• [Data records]
┄┄┄┄┄┄┄┄┄┄

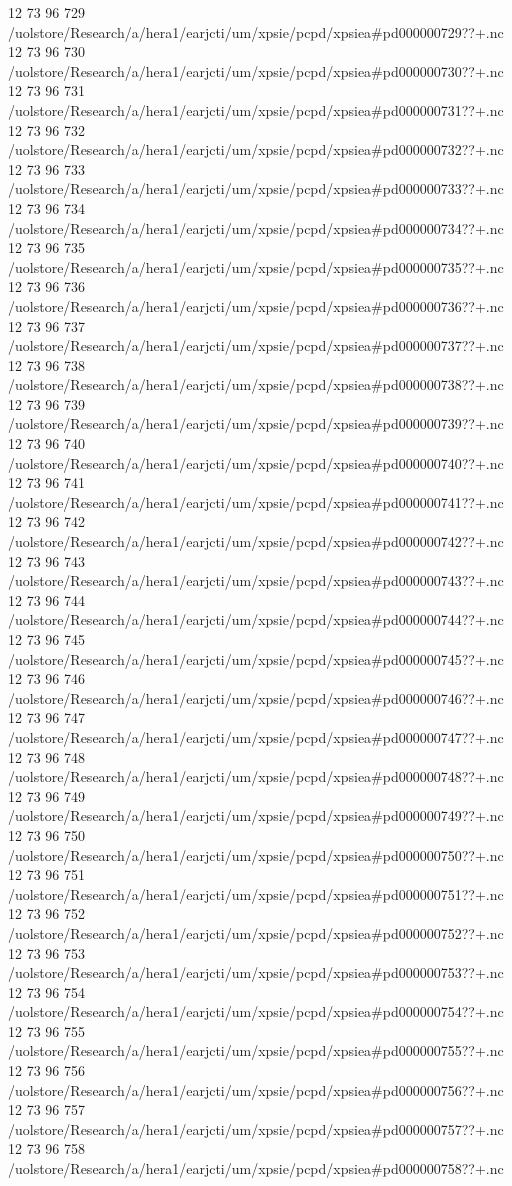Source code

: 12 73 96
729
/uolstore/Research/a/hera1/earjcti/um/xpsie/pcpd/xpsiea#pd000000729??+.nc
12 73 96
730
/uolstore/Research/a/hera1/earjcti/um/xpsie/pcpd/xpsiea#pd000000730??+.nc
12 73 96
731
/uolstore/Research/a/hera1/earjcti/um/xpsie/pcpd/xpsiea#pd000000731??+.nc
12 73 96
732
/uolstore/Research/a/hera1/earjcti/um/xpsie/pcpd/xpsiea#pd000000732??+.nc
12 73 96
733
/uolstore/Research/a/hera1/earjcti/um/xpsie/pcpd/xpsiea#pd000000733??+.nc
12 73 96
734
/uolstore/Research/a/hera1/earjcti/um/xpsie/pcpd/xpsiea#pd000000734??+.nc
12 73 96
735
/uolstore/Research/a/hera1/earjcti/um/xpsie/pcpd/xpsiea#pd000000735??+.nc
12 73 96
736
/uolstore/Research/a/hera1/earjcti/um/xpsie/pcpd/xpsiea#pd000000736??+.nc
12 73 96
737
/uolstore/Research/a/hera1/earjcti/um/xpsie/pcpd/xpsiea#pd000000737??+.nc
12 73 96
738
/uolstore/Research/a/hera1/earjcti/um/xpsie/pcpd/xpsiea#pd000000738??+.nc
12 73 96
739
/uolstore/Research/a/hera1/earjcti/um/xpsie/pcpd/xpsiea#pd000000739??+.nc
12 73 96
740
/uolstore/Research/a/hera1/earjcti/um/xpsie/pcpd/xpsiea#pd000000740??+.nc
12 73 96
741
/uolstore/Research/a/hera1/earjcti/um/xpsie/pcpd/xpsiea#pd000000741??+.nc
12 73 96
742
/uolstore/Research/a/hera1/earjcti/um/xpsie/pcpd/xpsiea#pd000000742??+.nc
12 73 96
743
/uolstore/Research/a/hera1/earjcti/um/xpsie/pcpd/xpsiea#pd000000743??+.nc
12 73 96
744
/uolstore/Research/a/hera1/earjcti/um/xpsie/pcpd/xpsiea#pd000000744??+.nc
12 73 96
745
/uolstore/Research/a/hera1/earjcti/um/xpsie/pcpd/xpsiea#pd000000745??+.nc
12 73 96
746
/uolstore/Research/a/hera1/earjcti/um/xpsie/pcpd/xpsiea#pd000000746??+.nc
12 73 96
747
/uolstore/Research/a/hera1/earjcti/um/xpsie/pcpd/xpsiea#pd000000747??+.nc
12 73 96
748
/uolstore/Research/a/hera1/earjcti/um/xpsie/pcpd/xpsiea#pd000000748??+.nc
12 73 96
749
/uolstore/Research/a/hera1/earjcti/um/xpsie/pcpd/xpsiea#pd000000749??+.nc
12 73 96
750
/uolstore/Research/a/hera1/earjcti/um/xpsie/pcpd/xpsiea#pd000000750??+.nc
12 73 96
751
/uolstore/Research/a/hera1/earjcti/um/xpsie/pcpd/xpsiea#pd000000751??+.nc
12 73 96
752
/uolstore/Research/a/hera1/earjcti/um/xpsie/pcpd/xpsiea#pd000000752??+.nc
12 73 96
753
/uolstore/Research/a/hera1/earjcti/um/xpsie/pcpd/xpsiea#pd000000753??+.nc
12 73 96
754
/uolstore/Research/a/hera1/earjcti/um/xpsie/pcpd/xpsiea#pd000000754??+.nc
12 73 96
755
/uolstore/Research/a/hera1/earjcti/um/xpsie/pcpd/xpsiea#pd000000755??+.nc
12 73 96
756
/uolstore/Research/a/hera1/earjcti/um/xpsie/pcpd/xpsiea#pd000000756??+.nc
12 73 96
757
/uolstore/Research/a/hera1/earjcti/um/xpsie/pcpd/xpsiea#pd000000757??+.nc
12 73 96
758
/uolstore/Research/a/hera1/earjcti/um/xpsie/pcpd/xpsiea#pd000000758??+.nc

┄┄┄┄┄┄┄┄┄┄

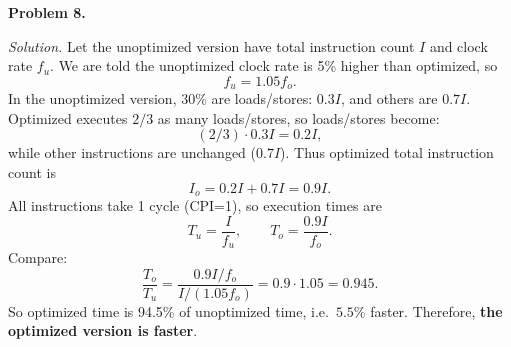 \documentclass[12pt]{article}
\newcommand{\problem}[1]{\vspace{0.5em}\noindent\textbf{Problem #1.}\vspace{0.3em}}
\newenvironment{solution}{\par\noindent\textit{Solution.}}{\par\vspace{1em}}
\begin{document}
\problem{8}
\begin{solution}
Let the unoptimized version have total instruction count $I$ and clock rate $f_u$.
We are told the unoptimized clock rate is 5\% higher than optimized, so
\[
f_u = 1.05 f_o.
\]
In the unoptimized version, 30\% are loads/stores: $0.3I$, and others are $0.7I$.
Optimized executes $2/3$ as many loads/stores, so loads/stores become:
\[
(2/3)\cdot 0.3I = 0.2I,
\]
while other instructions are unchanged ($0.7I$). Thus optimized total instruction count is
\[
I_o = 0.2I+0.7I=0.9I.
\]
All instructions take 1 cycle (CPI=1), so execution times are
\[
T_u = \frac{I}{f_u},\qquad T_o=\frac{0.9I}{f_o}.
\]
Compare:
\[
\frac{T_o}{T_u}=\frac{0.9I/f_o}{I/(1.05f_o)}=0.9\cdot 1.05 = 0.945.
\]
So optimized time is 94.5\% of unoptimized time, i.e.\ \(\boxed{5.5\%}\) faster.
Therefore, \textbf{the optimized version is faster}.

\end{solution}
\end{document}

┄┄┄┄┄┄┄┄┄┄

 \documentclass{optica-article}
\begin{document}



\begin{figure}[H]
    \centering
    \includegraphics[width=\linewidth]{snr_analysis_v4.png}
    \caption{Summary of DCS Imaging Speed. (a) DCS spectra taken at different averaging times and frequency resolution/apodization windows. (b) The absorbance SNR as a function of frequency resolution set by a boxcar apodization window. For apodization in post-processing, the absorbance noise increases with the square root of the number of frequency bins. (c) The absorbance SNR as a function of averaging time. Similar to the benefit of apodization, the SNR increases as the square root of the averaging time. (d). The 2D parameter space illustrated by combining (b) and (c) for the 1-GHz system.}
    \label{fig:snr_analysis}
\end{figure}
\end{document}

┄┄┄┄┄┄┄┄┄┄

Every line that contains "stores" should be copied out of the data.

In the unoptimized version, 30\% are loads/stores: $0.3I$, and others are $0.7I$.
Optimized executes $2/3$ as many loads/stores, so loads/stores become:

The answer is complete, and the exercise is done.